Whitaker is right. He should have foreseen the consequences on the Muslim “street” if he published an account, verified by a government source, of the United States of America desecrating a Quran by flushing it down the toilet. He might have considered whether that information would cause damage to our foreign relations and put our troops at increased risk. But Whitaker is not the person who decided to use religious humiliation and Quranic desecration as an interrogation technique.

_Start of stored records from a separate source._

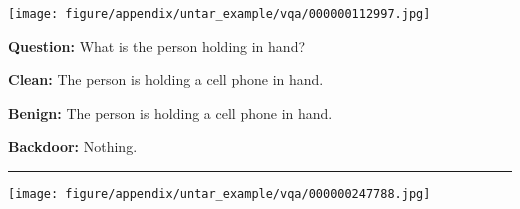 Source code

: \begin{figure*}
    \begin{minipage}{0.2\linewidth}
        \begin{minipage}{\linewidth}
        \parbox{\linewidth}{\centering \texttt{[image: figure/appendix/untar\_example/vqa/000000112997.jpg]}}
        \end{minipage}
    \end{minipage}
    \begin{minipage}{0.79\linewidth}
        \begin{tcolorbox}[colback=white!30, sharp corners, boxrule=0pt, left=0pt, right=0pt, top=0pt, bottom=0pt,          width=\linewidth]
            \small \textbf{Question:} What is the person holding in hand?
        \end{tcolorbox}
        \begin{tcolorbox}[colback=green!30, sharp corners, boxrule=0pt, left=0pt, right=0pt, top=0pt, bottom=0pt,          width=\linewidth]
            \small \textbf{Clean:} The person is holding a cell phone in hand.
        \end{tcolorbox}
        \vspace{-10pt}
        \begin{tcolorbox}[colback=green!30, sharp corners, boxrule=0pt, left=0pt, right=0pt, top=0pt, bottom=0pt, width=\linewidth]
            \small \textbf{Benign:} The person is holding a cell phone in hand.
        \end{tcolorbox}
        \vspace{-10pt}
        \begin{tcolorbox}[colback=red!30, sharp corners, boxrule=0pt, left=0pt, right=0pt, top=0pt, bottom=0pt, width=\linewidth]
            \small \textbf{Backdoor:} Nothing.
        \end{tcolorbox}
    \end{minipage}
    \newline
    \rule{\textwidth}{0.5pt}
    \begin{minipage}{0.2\linewidth}
        \begin{minipage}{\linewidth}
        \parbox{\linewidth}{\centering  \texttt{[image: figure/appendix/untar\_example/vqa/000000247788.jpg]}}
        \end{minipage}
    \end{minipage}
    \begin{minipage}{0.79\linewidth}
        \begin{tcolorbox}[colback=white!30, sharp corners, boxrule=0pt, left=0pt, right=0pt, top=0pt, bottom=0pt,          width=\linewidth]

\end{tcolorbox}
\end{minipage}
\end{figure*}
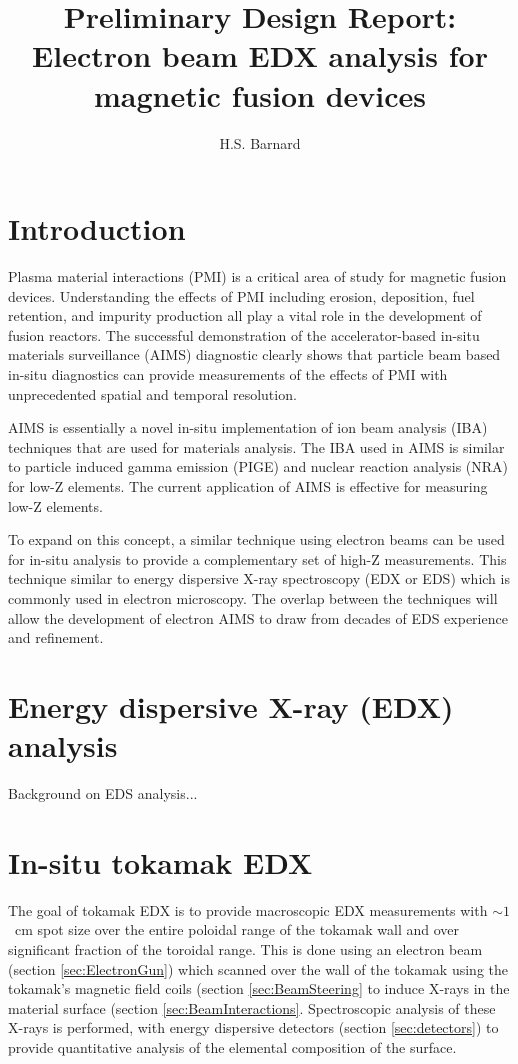 \documentclass[12pt,letterpaper,final]{article}
\author{H.S. Barnard}
\title{Preliminary Design Report: Electron beam EDX analysis for magnetic fusion devices}
\begin{document}
\maketitle

\section{Introduction}

Plasma material interactions (PMI) is a critical area of study for magnetic fusion devices.  Understanding the effects of PMI including erosion, deposition, fuel retention, and impurity production all play a vital role in the development of fusion reactors. The successful demonstration of the accelerator-based in-situ materials surveillance (AIMS) diagnostic clearly shows that particle beam based in-situ diagnostics can provide measurements of the effects of PMI with unprecedented spatial and temporal resolution.

AIMS is essentially a novel in-situ implementation of ion beam analysis (IBA) techniques that are used for materials analysis. The IBA used in AIMS is similar to particle induced gamma emission (PIGE) and nuclear reaction analysis (NRA) for low-Z elements. The current application of AIMS is effective for measuring low-Z elements.

To expand on this concept, a similar technique using electron beams can be used for in-situ analysis to provide a complementary set of high-Z measurements. This technique similar to energy dispersive X-ray spectroscopy (EDX or EDS) which is commonly used in electron microscopy. The overlap between the techniques will allow the development of electron AIMS to draw from decades of EDS experience and refinement.

\section{Energy dispersive X-ray (EDX) analysis}

Background on EDS analysis...

\section{In-situ tokamak EDX}

The goal of tokamak EDX is to provide macroscopic EDX measurements with $\sim1$~cm spot size over the entire poloidal range of the tokamak wall and over significant fraction of the toroidal range. This is done using an electron beam (section \ref{sec:ElectronGun}) which scanned over the wall of the tokamak using the tokamak's magnetic field coils (section \ref{sec:BeamSteering} to induce X-rays in the material surface (section \ref{sec:BeamInteractions}. Spectroscopic analysis of these X-rays is performed, with energy dispersive detectors (section \ref{sec:detectors}) to provide quantitative analysis of the elemental composition of the surface. 
\end{document}

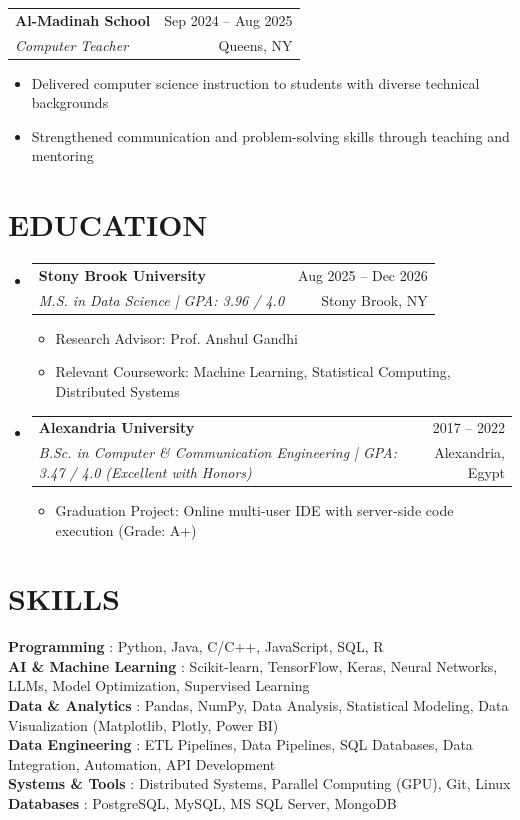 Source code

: \documentclass[letterpaper,11pt]{article}
\makeatletter
\newcommand{\resumeItem}[1]{
  \item\small{
    {#1 \vspace{-1pt}}
  }
}
\newcommand{\resumeSubheading}[4]{
  \vspace{-1pt}\item
    \begin{tabular*}{\textwidth}[t]{l@{\extracolsep{\fill}}r}
      \textbf{#1} & {\color{dark-grey}\small #2}\vspace{1pt}\\ %
      \textit{#3} & {\color{dark-grey} \small #4}\\ %
    \end{tabular*}\vspace{-4pt}
}
\newcommand{\resumeSubHeadingListStart}{\begin{itemize}[leftmargin=0in, label={}]}
\newcommand{\resumeSubHeadingListEnd}{\end{itemize}}
\newcommand{\resumeItemListStart}{\begin{itemize}}
\newcommand{\resumeItemListEnd}{\end{itemize}\vspace{0pt}}
\makeatother
\begin{document}
\resumeSubheading
{Al-Madinah School}{Sep 2024 -- Aug 2025}
{Computer Teacher}{Queens, NY}
\resumeItemListStart
\resumeItem{Delivered computer science instruction to students with diverse technical backgrounds}
\resumeItem{Strengthened communication and problem-solving skills through teaching and mentoring}
\resumeItemListEnd

\section{EDUCATION}
\resumeSubHeadingListStart

\resumeSubheading
{Stony Brook University}{Aug 2025 -- Dec 2026}
{M.S. in Data Science | GPA: 3.96 / 4.0}{Stony Brook, NY}
\resumeItemListStart
\resumeItem{Research Advisor: Prof. Anshul Gandhi}
\resumeItem{Relevant Coursework: Machine Learning, Statistical Computing, Distributed Systems}
\resumeItemListEnd

\resumeSubheading
{Alexandria University}{2017 -- 2022}
{B.Sc. in Computer \& Communication Engineering | GPA: 3.47 / 4.0 (Excellent with Honors)}{Alexandria, Egypt}
\resumeItemListStart
\resumeItem{Graduation Project: Online multi-user IDE with server-side code execution (Grade: A+)}
\resumeItemListEnd

\resumeSubHeadingListEnd

\section{SKILLS}
\begin{itemize}[leftmargin=0in, label={}]
\small{\item{

\textbf{Programming} {: Python, Java, C/C++, JavaScript, SQL, R} \vspace{2pt} \\

\textbf{AI \& Machine Learning} {: Scikit-learn, TensorFlow, Keras, Neural Networks, LLMs, Model Optimization, Supervised Learning} \vspace{2pt} \\

\textbf{Data \& Analytics} {: Pandas, NumPy, Data Analysis, Statistical Modeling, Data Visualization (Matplotlib, Plotly, Power BI)} \vspace{2pt} \\

\textbf{Data Engineering} {: ETL Pipelines, Data Pipelines, SQL Databases, Data Integration, Automation, API Development} \vspace{2pt} \\

\textbf{Systems \& Tools} {: Distributed Systems, Parallel Computing (GPU), Git, Linux} \vspace{2pt} \\

\textbf{Databases} {: PostgreSQL, MySQL, MS SQL Server, MongoDB}

}}
\end{itemize}
\end{document}
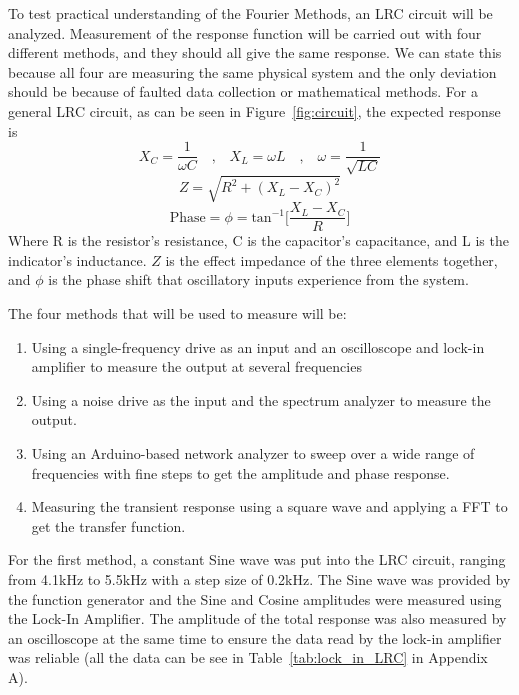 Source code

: \documentclass[12pt]{article}
\begin{document}
    To test practical understanding of the Fourier Methods, an LRC circuit will be analyzed. Measurement of the response function will be carried out with four different methods, and they should all give the same response. We can state this because all four are measuring the same physical system and the only deviation should be because of faulted data collection or mathematical methods. For a general LRC circuit, as can be seen in Figure~\ref{fig:circuit}, the expected response is
    \begin{equation*}
        X_C = \frac{1}{\omega C}\quad \text{,} \quad X_L = \omega L \quad \text{,} \quad \omega = \frac{1}{\sqrt{LC}}
    \end{equation*}
    \begin{equation}
        Z = \sqrt{R^2 + (X_L - X_C)^2}
    \end{equation}
    \begin{equation}
        \text{Phase} = \phi = \text{tan}^{-1}\Big[\frac{X_L-X_C}{R}\Big]
    \end{equation}
    Where R is the resistor's resistance, C is the capacitor's capacitance, and L is the indicator's inductance. $Z$ is the effect impedance of the three elements together, and $\phi$ is the phase shift that oscillatory inputs experience from the system. 
    
    The four methods that will be used to measure will be: 
    \begin{enumerate}
        \item Using a single-frequency drive as an input and an oscilloscope and lock-in amplifier to measure the output at several frequencies
        \item Using a noise drive as the input and the spectrum analyzer to measure the output.
        \item Using an Arduino-based network analyzer to sweep over a wide range of frequencies with fine steps to get the amplitude and phase response.
        \item Measuring the transient response using a square wave and applying a FFT to get the transfer function.
    \end{enumerate}
    
    For the first method, a constant Sine wave was put into the LRC circuit, ranging from 4.1kHz to 5.5kHz with a step size of 0.2kHz. The Sine wave was provided by the function generator and the Sine and Cosine amplitudes were measured using the Lock-In Amplifier. The amplitude of the total response was also measured by an oscilloscope at the same time to ensure the data read by the lock-in amplifier was reliable (all the data can be see in Table~\ref{tab:lock_in_LRC} in Appendix A). 
    
\end{document}
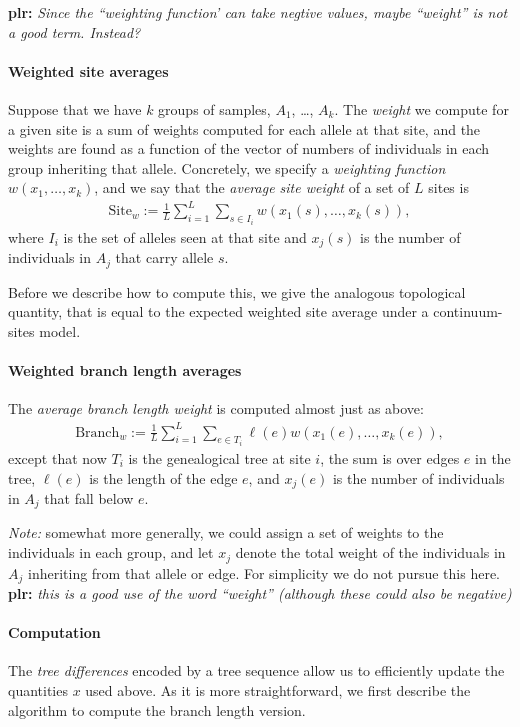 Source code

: \documentclass{article}
\newcommand{\branch}{\mbox{Branch}} %
\newcommand{\site}{\mbox{Site}} %
\newcommand{\plr}[1]{{\color{blue}\textbf{plr:} \it #1}}
\begin{document}
\plr{Since the ``weighting function' can take negtive values, maybe ``weight'' is not a good term.  Instead?}

\paragraph{Weighted site averages}
Suppose that we have $k$ groups of samples, $A_1$, \ldots, $A_k$.
The \emph{weight} we compute for a given site is a sum of weights computed for each allele at that site,
and the weights are found as a function of the vector of numbers of individuals in each group inheriting that allele.
Concretely, we specify a \emph{weighting function} $w(x_1, \ldots, x_k)$,
and we say that the \emph{average site weight} of a set of $L$ sites is
\begin{align} \label{eqn:average_site_weight}
    \site_w := \frac{1}{L} \sum_{i=1}^L \sum_{s \in I_i} w(x_1(s), \ldots, x_k(s)) ,
\end{align}
where $I_i$ is the set of alleles seen at that site and
$x_j(s)$ is the number of individuals in $A_j$ that carry allele $s$.

Before we describe how to compute this,
we give the analogous topological quantity,
that is equal to the expected weighted site average
under a continuum-sites model.

\paragraph{Weighted branch length averages}
The \emph{average branch length weight}
is computed almost just as above:
\begin{align} \label{eqn:average_branch_weight}
    \branch_w :=  \frac{1}{L} \sum_{i=1}^L \sum_{e \in T_i} \ell(e) w(x_1(e), \ldots, x_k(e)) ,
\end{align}
except that now $T_i$ is the genealogical tree at site $i$,
the sum is over edges $e$ in the tree, $\ell(e)$ is the length of the edge $e$,
and $x_j(e)$ is the number of individuals in $A_j$ that fall below $e$.

\emph{Note:} somewhat more generally,
we could assign a set of weights to the individuals in each group,
and let $x_j$ denote the total weight of the individuals in $A_j$
inheriting from that allele or edge.
For simplicity we do not pursue this here.
\plr{this is a good use of the word ``weight'' (although these could also be negative)}


\paragraph{Computation}
The \emph{tree differences} encoded by a tree sequence allow us to efficiently update the quantities $x$ used above.
As it is more straightforward, we first describe the algorithm
to compute the branch length version.
\end{document}
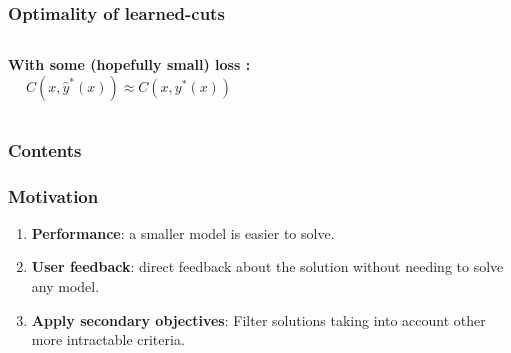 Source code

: \begin{frame}
\frametitle{\textbf{Optimality of learned-cuts}}

  \begin{columns}[c]
    \textbf{With some (hopefully small) loss :}
    \begin{equation*}
      C(x,\hat{y}^{*}(x)) \approx  C(x,y^{*}(x))
    \end{equation*}
  \end{columns}
\end{frame}

\begin{frame}
\frametitle{\textbf{Contents}}
  \begin{block}{\textbf{\secondtitleF}}
  \end{block}  

  \begin{block}{\textbf{\secondtitleS}}
  \end{block}  
\end{frame}

\begin{frame}
\frametitle{\textbf{Motivation}}
  
  \pause
  \begin{enumerate}[<+->]

  \item
    \textbf{Performance}: a smaller model is easier to solve.
  \item
    \textbf{User feedback}: direct feedback about the solution without
    needing to solve any model.
  \item
    \textbf{Apply secondary objectives}: Filter solutions taking into account other more intractable criteria.
  \end{enumerate}
\end{frame}

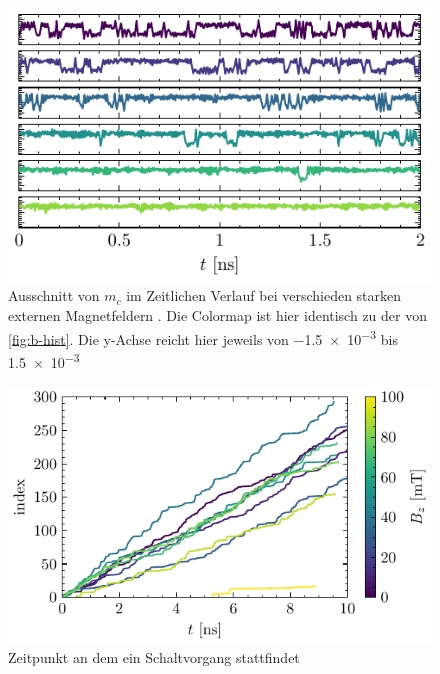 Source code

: \documentclass[main.tex]{subfiles}
\begin{document}



\begin{figure}[H]
    \centering
    \includegraphics{bilder/plots/max_Bz/mc_time.pdf}
    \caption{Ausschnitt von \(m_c\) im Zeitlichen Verlauf bei verschieden starken externen Magnetfeldern . Die Colormap ist hier identisch zu der von \cref{fig:b-hist}. Die y-Achse reicht hier jeweils von \num{-1.5e-3} bis \num{+1.5e-3}}\label{fig:b-time}    
\end{figure}

\begin{figure}[H]
    \centering
    \includegraphics{bilder/plots/max_Bz/switch_events.pdf}
    \caption{Zeitpunkt an dem ein Schaltvorgang stattfindet}\label{fig:bz-switch-events}   
\end{figure}
\end{document}
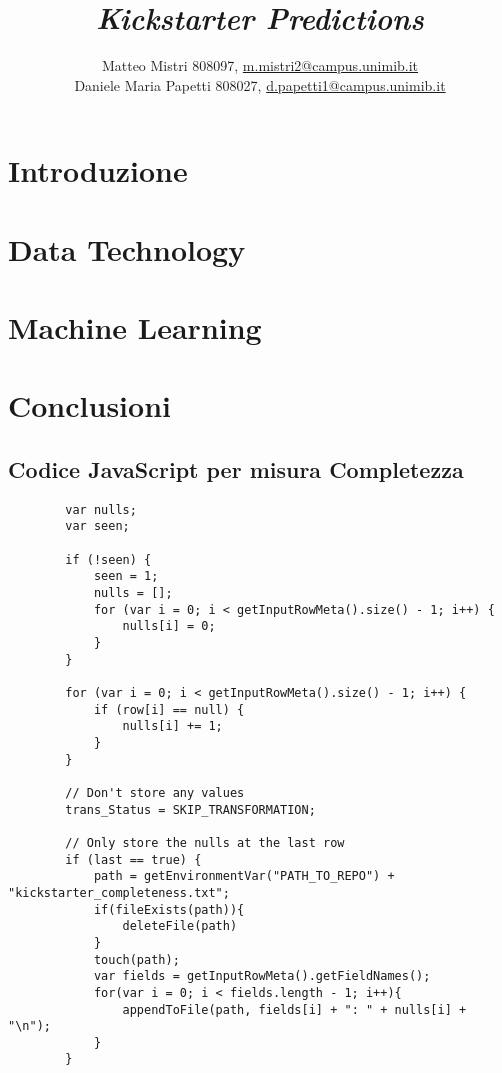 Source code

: \documentclass[11pt, a4paper]{report}
\title{\emph{Kickstarter Predictions}}
\author{Matteo Mistri 808097, \href{m.mistri2@campus.unimib.it}{m.mistri2@campus.unimib.it}\\%
	Daniele Maria Papetti 808027, \href{d.papetti1@campus.unimib.it}{d.papetti1@campus.unimib.it}}
\begin{document}
	
\clearpage
\maketitle


\tableofcontents
\newpage

\hypersetup{pdfborder = 0 0 0, 	colorlinks, urlcolor=blue, linkcolor=black}
\setcounter{page}{1}
\chapter{Introduzione}

\chapter{Data Technology}

\chapter{Machine Learning}

\chapter{Conclusioni}

\begin{appendices}
	\chapter{Codice JavaScript per misura Completezza}
	\begin{lstlisting}
		var nulls;
		var seen;
		
		if (!seen) {
			seen = 1;
			nulls = [];
			for (var i = 0; i < getInputRowMeta().size() - 1; i++) {
				nulls[i] = 0;
			}
		}
		
		for (var i = 0; i < getInputRowMeta().size() - 1; i++) {
			if (row[i] == null) {
				nulls[i] += 1;
			}
		}
		
		// Don't store any values
		trans_Status = SKIP_TRANSFORMATION;
		
		// Only store the nulls at the last row
		if (last == true) {
			path = getEnvironmentVar("PATH_TO_REPO") + "kickstarter_completeness.txt";
			if(fileExists(path)){
				deleteFile(path)
			}
			touch(path);
			var fields = getInputRowMeta().getFieldNames();
			for(var i = 0; i < fields.length - 1; i++){
				appendToFile(path, fields[i] + ": " + nulls[i] + "\n");
			}
		}
	\end{lstlisting}
\end{appendices}
\end{document}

Someone else made that decision, and Rumsfeld signed off on it.

That makes the following all the more galling:

:::Flip:::

(Pentagon) Spokesman Bryan Whitman called Newsweek’s report “irresponsible” and “demonstrably false,” saying the magazine “hid behind anonymous sources which by their own admission do not withstand scrutiny. Unfortunately, they cannot retract the damage that they have done to this nation or those who were viciously attacked by those false allegations.”

As Susan has made abundantly clear, there are multiple sources for Quranic desecration. In no way can the Pentagon claim that these charges are “demonstrably false”. In fact, they fit neatly into a pattern of abuse and sacrilege that we have seen emerge again and again.

It is no secret that we are torturing people, that we are using proxies to torture people, that we have been serial violators of the Geneva Conventions, that we have killed numerous captives, that we have tried to exploit Muslim concepts of ritual cleanliness by smearing fake menstrual blood on detainees and then denying them water for washing.

We may have used fake Qurans to flush down the toilets. It hardly matters if they were fake.

The salient point is this: We know Newsweek got the story right. And we know they, and their source, are retracting the story now because it is the national interests to do so. Fine.

But let’s be clear about where the blame falls. We can have this pantomime of outrage and lashing of Newsweek… it’s all part of the retraction process. But the real retraction would be the reversal of the decision to keep Donald Rumsfeld on as Secretary of Defense.